Add `--details` option for showing alignment details

marcelm commented 1 year ago

This adds a command-line option named --details. When provided, strobealign adds a couple of extra SAM tags to each record that contains an aligned read. At the moment, these two tags are added, but this can grow in the future:

na: Number of NAMs
re: Whether the NAMs where found normally (value: 0) or through rescue (value: 1) (Lowercase because tags containing lowercase letters are "reserved for end users" according to the SAM spec.)

I've been wanting to have something like this for a while in order to be able to better see how a certain alignment arose.

This is mainly intended for debugging and would hopefully allow us to more directly see why a read failed to align, why it aligned incorrectly or why anything else unexpected happened. We could also instruct users to re-run strobealign with that option when they report an enexpected alignment, which would maybe allow us to help them or identify the problem without having to re-run the dataset ourselves.

We could also use this (by parsing the tags with an extra script) to get more detailed statistics. For example, we could get the distribution of the number of NAMs or find regions where rescue was necessary particularly often.

Other tags we could add:

Whether a mate was rescued
Whether ungapped (Hamming) or gapped (SSW) alignment was done

For the moment, some function signatures look a bit more complicated because they have gained yet another parameter. However, for many functions, we can switch from passing Statistics and Details to only passing Details (which would need to gain the same attributes as the statistics). Then the functions don't know about general statistics anymore, but only fill in the particular read-specific details. Then after processing the read, the details are added to the statistics. (This is already done in this PR for the no. of rescued reads.)

This PR also contains some refactoring, some of which was necessary to get this to work, but some of which was only indirectly related.

Marking this as draft because I need to measure impact on performance (I expect it to be essentially zero).

ksahlin commented 1 year ago

I think this PR is excellent, and I agree with what you write about adding whether a mate was rescued and whether it was hamming or not.

I also had a look at the code changes and looks good. I was a little bit confused whether the is_suppl -> is_primary change is also propagated to the PE reads (I saw only changes in the SE case), but I assume you have checked and also the phiX dataset does not show any changes.

marcelm commented 1 year ago

I forgot to mention: I actually used -d for this option and --details is just an alias. Let me know if you prefer not to use the (valuable) single-character option. BWA-MEM uses -d, where it means "off-diagonal X-dropoff".

I think this PR is excellent, and I agree with what you write about adding whether a mate was rescued and whether it was hamming or not.
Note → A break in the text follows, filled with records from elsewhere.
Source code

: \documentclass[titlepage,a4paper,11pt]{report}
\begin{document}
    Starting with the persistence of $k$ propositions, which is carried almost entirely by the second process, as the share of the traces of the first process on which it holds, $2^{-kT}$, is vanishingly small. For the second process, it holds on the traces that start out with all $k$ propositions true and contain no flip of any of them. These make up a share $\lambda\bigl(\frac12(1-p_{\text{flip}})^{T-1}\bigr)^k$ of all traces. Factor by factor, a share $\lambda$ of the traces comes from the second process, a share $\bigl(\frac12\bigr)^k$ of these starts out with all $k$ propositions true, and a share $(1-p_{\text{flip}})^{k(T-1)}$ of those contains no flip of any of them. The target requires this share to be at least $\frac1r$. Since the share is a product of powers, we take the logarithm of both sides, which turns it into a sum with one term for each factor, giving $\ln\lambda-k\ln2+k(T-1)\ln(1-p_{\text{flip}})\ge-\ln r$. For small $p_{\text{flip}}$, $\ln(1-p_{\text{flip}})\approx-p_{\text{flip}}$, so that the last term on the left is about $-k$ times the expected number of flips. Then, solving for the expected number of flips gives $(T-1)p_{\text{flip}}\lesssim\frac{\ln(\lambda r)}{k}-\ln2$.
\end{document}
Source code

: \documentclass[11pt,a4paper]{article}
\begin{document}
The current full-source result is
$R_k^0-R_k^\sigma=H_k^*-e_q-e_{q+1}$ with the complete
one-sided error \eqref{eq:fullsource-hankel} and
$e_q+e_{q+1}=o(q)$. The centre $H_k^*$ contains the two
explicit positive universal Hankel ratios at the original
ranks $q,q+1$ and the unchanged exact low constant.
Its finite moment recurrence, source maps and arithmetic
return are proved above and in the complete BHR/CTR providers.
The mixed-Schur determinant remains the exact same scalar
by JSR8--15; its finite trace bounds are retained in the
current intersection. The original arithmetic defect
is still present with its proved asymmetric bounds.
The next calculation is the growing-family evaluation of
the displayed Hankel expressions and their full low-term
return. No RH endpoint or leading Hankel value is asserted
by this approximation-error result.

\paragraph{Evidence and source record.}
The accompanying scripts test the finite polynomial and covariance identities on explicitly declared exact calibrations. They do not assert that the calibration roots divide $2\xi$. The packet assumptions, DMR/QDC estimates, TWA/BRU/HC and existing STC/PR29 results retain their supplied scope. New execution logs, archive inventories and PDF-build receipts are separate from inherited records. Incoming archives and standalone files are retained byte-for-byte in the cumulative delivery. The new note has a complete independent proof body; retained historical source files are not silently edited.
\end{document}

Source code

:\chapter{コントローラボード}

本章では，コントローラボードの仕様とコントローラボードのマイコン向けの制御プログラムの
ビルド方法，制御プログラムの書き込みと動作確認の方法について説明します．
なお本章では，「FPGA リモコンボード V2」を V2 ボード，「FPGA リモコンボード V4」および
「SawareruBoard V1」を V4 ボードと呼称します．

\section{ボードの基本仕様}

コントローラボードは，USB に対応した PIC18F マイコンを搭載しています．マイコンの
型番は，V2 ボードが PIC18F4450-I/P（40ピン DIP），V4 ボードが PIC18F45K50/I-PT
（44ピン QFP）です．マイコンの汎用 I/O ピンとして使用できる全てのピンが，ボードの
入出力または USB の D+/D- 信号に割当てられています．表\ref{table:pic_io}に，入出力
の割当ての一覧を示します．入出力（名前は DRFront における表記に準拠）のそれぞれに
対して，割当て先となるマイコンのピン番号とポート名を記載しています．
I added the mr tag, which indicates that "mate rescue" was done. I've adjusted the terminology also in the logging output to distinguish "NAM rescue" and "mate rescue". I'll look into hamming/SSW as well.

I also had a look at the code changes and looks good. I was a little bit confused whether the is_suppl -> is_primary change is also propagated to the PE reads (I saw only changes in the SE case), but I assume you have checked and also the phiX dataset does not show any changes.

It was indeed confusing: The paired-end code already had the is_primary logic; commit 0755994 just makes it consistent for both the single- and paired-end functions.

ksahlin commented 1 year ago

I forgot to mention: I actually used -d for this option and --details is just an alias. Let me know if you prefer not to use the (valuable) single-character option. BWA-MEM uses -d, where it means "off-diagonal X-dropoff".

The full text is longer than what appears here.